Where the string "directional" appears in a line of the data, show that line.

----- MATERIAL SUPPLIED -----

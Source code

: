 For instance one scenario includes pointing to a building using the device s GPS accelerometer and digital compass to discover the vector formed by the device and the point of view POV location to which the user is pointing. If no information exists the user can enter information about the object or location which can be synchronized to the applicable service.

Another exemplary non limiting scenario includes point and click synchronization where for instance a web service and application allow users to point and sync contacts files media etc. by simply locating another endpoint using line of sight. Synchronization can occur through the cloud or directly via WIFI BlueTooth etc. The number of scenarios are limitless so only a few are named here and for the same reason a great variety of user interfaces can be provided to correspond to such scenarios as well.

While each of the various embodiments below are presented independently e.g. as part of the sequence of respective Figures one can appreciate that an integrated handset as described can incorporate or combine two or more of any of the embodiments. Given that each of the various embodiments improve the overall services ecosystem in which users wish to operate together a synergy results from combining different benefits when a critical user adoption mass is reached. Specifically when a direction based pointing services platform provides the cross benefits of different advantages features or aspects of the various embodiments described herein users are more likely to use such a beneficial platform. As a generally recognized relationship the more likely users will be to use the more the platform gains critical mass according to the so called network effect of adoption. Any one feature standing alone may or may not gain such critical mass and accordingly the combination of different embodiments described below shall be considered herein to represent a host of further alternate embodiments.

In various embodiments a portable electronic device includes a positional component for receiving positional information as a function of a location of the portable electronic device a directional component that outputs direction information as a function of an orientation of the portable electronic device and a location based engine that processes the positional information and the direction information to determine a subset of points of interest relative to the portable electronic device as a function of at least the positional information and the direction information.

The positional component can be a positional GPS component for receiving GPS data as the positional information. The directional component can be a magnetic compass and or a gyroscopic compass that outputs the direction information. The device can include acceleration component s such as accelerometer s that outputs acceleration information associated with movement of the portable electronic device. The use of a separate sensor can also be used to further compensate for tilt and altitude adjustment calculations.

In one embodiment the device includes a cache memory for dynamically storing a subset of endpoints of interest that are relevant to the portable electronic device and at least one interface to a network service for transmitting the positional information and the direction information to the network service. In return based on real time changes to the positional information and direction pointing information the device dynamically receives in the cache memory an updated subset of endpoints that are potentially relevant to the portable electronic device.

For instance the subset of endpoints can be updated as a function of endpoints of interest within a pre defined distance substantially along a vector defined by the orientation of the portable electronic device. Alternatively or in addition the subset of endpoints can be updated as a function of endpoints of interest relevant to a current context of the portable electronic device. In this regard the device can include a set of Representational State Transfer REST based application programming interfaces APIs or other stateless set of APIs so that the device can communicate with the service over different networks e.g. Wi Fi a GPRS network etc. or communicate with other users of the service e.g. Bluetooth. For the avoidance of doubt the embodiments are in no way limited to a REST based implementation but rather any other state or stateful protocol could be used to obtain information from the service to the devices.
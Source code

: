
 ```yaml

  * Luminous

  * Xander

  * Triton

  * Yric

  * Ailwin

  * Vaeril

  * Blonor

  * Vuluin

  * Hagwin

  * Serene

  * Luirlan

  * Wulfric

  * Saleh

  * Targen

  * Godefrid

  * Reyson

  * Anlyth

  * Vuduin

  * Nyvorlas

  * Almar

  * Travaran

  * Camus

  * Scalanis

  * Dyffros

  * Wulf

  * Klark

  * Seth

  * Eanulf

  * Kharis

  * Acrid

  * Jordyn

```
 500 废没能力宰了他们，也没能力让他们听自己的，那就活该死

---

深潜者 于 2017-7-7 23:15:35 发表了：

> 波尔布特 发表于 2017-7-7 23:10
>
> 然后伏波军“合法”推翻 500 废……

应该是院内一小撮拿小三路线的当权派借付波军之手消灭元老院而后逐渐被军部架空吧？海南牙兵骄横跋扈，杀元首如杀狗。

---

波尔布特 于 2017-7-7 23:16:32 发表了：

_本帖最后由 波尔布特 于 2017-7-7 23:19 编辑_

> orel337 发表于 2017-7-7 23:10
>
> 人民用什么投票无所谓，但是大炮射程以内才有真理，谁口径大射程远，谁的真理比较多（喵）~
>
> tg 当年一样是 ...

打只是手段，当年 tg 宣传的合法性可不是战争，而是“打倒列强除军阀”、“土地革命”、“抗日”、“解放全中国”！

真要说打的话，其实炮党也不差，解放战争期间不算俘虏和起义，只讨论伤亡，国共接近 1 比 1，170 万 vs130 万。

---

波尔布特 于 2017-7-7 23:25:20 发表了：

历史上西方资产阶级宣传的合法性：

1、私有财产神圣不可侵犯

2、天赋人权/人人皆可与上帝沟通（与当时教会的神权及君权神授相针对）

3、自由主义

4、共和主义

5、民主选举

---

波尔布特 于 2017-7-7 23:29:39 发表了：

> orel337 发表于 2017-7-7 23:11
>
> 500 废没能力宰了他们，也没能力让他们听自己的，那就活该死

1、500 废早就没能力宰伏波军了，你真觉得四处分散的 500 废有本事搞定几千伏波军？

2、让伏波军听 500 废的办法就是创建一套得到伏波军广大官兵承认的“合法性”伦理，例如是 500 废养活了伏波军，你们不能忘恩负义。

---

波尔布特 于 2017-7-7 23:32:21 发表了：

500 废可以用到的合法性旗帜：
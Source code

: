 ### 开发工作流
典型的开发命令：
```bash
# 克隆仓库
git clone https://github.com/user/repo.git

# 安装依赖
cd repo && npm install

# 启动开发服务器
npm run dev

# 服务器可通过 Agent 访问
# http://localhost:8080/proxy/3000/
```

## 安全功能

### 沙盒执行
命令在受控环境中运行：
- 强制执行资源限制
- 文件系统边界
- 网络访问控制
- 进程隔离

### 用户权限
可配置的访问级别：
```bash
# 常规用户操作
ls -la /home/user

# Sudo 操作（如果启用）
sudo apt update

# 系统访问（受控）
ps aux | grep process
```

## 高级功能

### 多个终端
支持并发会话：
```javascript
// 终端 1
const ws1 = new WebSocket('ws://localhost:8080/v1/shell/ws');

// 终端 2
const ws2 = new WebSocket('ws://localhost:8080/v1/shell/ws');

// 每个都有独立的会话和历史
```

-----

**SOLUTION TO THE PROBLEM:**
In various embodiments a portable electronic device includes a positional component for receiving positional information as a function of a location of the portable electronic device a directional component that outputs direction information as a function of an orientation of the portable electronic device and a location based engine that processes the positional information and the direction information to determine a subset of points of interest relative to the portable electronic device as a function of at least the positional information and the direction information.
The positional component can be a positional GPS component for receiving GPS data as the positional information. The directional component can be a magnetic compass and or a gyroscopic compass that outputs the direction information. The device can include acceleration component s such as accelerometer s that outputs acceleration information associated with movement of the portable electronic device. The use of a separate sensor can also be used to further compensate for tilt and altitude adjustment calculations.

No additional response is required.